- А что я должен был увидеть?
Макарин вздохнул.
- Хорошо быть таким толстокожим как ты, воевода.
- Хе! Это на тебя самоедские зелья плохо влияют. Мозги набекрень становятся. Смотри, в Варзу не превратись.
Макарин подошел к идолу.
Знаки на плоской каменной поверхности напоминали письмена, изображение которых показывал ему как-то свейский посланник. Плита была вертикально разлинована на десяток столбцов и каждый из них был заполнен корявыми значками, отдаленно похожими на буквы.
- Наверно, здесь что-то написано, - сказал Кокарев.
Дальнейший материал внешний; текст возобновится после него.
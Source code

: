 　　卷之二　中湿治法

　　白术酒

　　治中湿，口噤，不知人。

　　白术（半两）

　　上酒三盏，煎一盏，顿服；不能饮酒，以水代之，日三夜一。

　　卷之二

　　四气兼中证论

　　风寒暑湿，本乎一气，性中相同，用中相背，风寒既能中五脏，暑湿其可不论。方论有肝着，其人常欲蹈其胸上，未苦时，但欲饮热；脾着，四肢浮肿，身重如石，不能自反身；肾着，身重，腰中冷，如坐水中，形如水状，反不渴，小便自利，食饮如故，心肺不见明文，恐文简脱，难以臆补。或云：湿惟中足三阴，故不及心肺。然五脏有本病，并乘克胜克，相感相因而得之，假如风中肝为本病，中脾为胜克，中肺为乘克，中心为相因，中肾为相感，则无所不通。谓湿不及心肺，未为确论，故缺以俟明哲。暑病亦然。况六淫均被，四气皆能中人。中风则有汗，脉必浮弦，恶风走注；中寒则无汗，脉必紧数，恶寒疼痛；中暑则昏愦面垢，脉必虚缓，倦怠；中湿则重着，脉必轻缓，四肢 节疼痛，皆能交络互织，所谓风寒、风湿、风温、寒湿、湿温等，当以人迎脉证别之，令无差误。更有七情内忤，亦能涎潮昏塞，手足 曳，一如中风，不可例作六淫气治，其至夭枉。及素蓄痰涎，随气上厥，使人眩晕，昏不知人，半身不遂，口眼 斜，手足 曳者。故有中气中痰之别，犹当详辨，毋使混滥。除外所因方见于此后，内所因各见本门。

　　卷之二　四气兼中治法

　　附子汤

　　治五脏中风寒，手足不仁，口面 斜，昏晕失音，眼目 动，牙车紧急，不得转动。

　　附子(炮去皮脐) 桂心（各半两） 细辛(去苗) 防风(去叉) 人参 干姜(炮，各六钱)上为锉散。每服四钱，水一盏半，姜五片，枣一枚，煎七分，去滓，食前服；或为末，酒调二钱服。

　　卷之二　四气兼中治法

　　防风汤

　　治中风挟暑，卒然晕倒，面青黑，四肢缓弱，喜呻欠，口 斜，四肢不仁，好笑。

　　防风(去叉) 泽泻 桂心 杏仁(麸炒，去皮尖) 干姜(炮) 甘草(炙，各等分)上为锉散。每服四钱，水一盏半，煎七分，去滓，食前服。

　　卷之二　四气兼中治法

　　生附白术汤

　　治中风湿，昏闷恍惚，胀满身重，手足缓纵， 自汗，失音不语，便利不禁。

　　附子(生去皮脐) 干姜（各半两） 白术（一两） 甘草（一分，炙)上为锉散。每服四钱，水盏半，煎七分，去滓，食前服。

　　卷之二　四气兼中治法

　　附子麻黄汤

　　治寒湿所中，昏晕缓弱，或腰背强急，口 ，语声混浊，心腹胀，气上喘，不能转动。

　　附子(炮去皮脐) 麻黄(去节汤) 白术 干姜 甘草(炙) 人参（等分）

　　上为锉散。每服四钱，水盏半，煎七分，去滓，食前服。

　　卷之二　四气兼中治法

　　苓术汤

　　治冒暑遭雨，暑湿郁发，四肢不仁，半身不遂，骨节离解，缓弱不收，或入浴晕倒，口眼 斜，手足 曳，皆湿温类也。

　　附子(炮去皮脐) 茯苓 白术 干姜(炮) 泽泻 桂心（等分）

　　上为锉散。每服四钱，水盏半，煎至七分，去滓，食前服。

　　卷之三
- Вряд ли кто-то это может прочитать.
Макарин шагнул к другой стороне идола.
Свет от факела проникал сюда с трудом, но даже в полутьме можно было разглядеть тусклое желтое свечение на гладких боках дородной металлической бабы, в раскрытом толстом животе которой стоял на ножках-палках безглазый ребенок. Баба сидела на столбе точно на постаменте. Круглые щеки знаменитого истукана лоснились, словно их столетиями натирали маслом.
Воевода гулко постучал по круглому бабьему колену.
- Это и впрямь золото? – спросил Макарин.
- Боюсь тебя расстраивать, дьяк, но если и золото, то очень тонкое. Прибили к деревянной основе. А вот и колья, если внимательно глянешь.
Воевода поколупал еле заметные шляпки гвоздей.
- Странный идол. Никогда не видел, чтобы одного болвана делали из столь разных материалов. Обычно идол посвящен одному богу. А тут как минимум три.
Он попытался заглянуть в узкую щель между каменной плитой и Золотой бабой, ничего не увидел, достал кинжал и сунул лезвие в зазор.
Раздался глухой рокот и сверху посыпались мелкие камни.
- Я бы на твоем месте этого не делал, воевода, - сказал Шубин.
Воевода убрал кинжал.
Макарин обошел идол, минуя Мейка, и чувствуя, как бог войны следит за ним своими багровыми глазами.